# Series 2 / Hosting Music



## 45acp (Feb 8, 2009)

I have a series 2 Tivo, that I'm not using. I currently don't have service. Its just been on the shelf collecting dust in the box, and I was thinking of getting rid of it until I looked at the manual and realized it could be used to host music from your computer to the TV.

Now that feature I could use, but it doesn't seem worth 13 bucks a month to do something I could simply do by connecting an old desktop computer to my LG LCD HDTV.

Is there a way I can host the music from one of my network PC's without subscribing to the Tivo service? That's really the only feature I want at this point. I don't care about recording TV programs or any of that. It looks like the Tivo Desktop will only work with a subscription.

I did download pyTivo, and so far it looks good, but I don't know if I'm just spinning my wheels or not without paying for the Tivo subscription service. I paid like 300 some bucks a few years ago for the Tivo box I think, so I wouldn't mind getting some use out of it... but if not I'd be happy to pass it along for a few dollars to someone who could use the service.
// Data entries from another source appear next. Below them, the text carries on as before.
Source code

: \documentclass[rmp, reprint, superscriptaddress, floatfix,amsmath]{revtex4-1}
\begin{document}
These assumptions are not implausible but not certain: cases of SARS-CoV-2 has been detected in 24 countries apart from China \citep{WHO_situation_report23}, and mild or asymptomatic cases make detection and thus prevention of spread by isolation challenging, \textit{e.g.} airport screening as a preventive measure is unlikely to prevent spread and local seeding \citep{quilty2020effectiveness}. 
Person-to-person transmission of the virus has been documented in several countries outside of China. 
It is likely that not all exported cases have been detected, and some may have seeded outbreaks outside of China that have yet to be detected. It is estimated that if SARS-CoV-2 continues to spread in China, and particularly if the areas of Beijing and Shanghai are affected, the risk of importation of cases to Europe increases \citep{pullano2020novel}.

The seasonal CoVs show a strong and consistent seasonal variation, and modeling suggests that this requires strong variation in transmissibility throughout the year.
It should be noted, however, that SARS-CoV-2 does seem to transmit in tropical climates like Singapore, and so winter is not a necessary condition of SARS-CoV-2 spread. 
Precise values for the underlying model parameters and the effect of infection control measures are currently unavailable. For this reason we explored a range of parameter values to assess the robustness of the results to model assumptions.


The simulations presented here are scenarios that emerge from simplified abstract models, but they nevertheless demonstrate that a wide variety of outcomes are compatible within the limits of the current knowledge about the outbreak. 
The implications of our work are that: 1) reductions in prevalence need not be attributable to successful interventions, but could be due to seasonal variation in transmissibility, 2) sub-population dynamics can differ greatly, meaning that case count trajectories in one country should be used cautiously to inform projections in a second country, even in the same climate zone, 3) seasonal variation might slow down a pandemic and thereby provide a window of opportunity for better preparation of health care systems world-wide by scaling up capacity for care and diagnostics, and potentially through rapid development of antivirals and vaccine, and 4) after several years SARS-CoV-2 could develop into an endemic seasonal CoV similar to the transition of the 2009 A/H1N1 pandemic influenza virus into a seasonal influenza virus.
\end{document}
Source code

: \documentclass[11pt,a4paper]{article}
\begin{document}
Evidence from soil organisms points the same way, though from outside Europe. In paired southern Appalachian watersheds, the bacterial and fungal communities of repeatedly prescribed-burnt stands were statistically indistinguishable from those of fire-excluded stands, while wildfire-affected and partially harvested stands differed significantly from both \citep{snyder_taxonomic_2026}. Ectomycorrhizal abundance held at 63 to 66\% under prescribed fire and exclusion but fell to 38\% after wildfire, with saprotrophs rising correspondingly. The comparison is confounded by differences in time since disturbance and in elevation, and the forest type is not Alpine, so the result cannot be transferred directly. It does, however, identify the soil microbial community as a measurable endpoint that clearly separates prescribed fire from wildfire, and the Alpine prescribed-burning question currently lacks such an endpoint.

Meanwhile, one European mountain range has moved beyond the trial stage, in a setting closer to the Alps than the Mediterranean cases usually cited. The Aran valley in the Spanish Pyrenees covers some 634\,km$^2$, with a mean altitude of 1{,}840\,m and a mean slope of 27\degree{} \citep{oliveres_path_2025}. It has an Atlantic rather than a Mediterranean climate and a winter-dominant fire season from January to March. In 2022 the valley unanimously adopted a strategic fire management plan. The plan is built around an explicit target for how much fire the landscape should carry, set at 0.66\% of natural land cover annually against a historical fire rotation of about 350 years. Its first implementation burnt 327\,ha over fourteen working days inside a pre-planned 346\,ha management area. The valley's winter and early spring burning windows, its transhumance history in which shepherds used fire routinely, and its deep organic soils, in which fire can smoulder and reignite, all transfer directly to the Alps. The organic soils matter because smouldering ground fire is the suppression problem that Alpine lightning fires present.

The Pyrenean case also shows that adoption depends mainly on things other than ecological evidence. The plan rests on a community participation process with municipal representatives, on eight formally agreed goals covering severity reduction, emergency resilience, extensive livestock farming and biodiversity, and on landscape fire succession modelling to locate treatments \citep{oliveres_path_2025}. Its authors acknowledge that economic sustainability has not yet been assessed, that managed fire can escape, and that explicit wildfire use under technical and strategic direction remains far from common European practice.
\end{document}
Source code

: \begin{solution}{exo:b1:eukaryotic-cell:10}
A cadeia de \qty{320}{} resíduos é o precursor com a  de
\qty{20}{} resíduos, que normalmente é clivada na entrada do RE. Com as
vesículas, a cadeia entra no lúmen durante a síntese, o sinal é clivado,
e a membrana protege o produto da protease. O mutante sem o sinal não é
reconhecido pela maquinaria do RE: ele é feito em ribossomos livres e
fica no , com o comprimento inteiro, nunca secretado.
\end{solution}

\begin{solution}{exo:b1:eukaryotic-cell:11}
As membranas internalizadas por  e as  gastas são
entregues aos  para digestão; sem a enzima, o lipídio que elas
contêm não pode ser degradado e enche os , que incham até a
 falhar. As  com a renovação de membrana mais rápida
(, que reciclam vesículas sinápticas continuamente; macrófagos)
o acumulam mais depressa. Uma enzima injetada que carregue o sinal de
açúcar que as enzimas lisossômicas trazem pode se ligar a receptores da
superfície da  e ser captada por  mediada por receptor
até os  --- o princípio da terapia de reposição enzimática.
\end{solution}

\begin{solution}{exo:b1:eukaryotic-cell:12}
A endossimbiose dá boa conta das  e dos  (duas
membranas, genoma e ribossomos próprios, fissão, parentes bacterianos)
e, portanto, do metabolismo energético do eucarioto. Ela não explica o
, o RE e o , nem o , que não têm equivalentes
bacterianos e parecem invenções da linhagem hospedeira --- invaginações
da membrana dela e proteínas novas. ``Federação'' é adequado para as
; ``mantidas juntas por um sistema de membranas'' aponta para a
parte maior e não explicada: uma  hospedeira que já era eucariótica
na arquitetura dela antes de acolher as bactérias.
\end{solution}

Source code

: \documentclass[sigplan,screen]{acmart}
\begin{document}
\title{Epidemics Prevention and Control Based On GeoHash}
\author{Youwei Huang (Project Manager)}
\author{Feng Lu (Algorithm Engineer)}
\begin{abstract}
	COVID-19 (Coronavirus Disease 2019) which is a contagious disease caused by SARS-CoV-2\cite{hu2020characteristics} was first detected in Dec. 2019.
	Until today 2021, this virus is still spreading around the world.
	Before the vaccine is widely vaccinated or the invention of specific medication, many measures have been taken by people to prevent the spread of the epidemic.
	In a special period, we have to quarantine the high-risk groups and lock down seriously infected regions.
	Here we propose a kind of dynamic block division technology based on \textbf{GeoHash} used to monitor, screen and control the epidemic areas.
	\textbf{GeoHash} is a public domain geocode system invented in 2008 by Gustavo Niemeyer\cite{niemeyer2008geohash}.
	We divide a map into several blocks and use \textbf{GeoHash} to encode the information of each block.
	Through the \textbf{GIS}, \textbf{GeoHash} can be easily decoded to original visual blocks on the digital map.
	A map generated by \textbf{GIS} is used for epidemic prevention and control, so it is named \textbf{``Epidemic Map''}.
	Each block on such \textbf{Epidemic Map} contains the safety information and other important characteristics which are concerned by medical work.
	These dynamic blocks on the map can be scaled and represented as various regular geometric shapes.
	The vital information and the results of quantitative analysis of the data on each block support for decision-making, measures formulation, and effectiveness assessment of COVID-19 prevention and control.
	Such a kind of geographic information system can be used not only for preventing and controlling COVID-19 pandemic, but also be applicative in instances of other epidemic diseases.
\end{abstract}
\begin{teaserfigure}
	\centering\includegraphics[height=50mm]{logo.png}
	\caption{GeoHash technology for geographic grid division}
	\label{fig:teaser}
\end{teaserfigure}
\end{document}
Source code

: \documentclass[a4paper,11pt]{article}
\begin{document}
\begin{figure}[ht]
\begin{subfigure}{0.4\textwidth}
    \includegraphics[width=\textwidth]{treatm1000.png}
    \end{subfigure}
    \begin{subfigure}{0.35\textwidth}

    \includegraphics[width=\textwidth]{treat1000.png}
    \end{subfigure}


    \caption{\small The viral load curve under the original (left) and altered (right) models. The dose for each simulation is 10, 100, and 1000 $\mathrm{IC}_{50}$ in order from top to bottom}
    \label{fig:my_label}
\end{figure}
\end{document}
I'm getting Verizon FiOs and plan to use their DVR (I know it might not be as slick as Tivo, but I'll find out soon enough. I've been suffering with this crappy Time Warner DVR for a couple of years now). Since this Tivo isn't even HD capable I figured the music hosting through my TV would be a sweet way to get some use out of it if I could. Any help is appreciated.


----------



## ggieseke (May 30, 2008)

Correct - without an active sub it's just a doorstop.


----------



## 45acp (Feb 8, 2009)

Thanks. That's what I was beginning to think from the little research I've done.

It might be worth it to pay for the service to do what I want, but not sure yet since I won't be using it to record TV at all.

I'm just curious. Is it possible to blow the Tivo build away and load it with a Linux kernel with a simple media player for MP3's, and operate it with the remote?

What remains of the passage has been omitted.